Regisseur Peter Timm („Go Trabi Go“, „Rennschwein Rudi Rüssel“), gebürtiger Ost-Berliner, wurde 1973 aus der DDR ausgewiesen. Ab der zweiten Hälfte der 1970er engagierte er sich im politischen Kabarett, in den 1980ern dozierte er an einer Schauspielschule. 1986 erschien sein erster Spielfilm „Meier“, zu dem er auch das Drehbuch verfasste, das in seiner Heimat angesiedelt wurde und sich auf satirisch-komödiantische Weise mit der Absurdität des Ost/West-Konflikts zu Zeiten des Kalten Kriegs auseinandersetzt.

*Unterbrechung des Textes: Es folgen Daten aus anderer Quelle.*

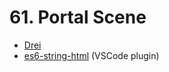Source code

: # 61. Portal Scene

- [Drei](https://github.com/pmndrs/drei#usetexture)
- [es6-string-html](https://github.com/0x00000001A/es6-string-html) (VSCode plugin)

„Um Zehn gibt’s doch im Osten ‘nen Western!“

Tapezierer Ede Meier (Rainer Grenkowitz, „Nur eine Hure“) lebt in Ost-Berlin mit seiner Freundin Lore (Nadja Engelbrecht, „Coplan – Entführung nach Berlin“) zusammen. Als er von seinem West-Berliner Vater eine hübsche Summe erbt, investiert Ede das Geld in einen falschen West-Berliner Personalausweis und anschließend in eine mehrwöchige Weltreise. Zurück in West-Berlin überrascht er Onkel und Tante damit, keinerlei Ambitionen für eine West-Karriere zu hegen und stattdessen per Tagesvisum immer wieder nach Ost-Berlin „einzureisen“, wo er seinem alten, gewohnten Leben nachgeht. Als er jedoch der DDR-Mustertapeten überdrüssig wird, bekommt er eine Idee, wie er sich seine inoffizielle Zweistaatlichkeit gewinnbringend zunutze machen kann: Er importiert BRD-Raufasertapete, die sich im Ostteil größter Beliebtheit erfreut und behauptet, eine Maschine entwickelt zu haben, mit der er die Mustertapete in Raufaser umwandelt. Seine Brigade erlangt die Aufmerksamkeit der Behörden und Ede wird zum „Helden der Arbeit“ gekürt. Doch auf Dauer gehen Doppelleben und die ständigen, minutiös getimten Ein- und Ausreisen nicht gut…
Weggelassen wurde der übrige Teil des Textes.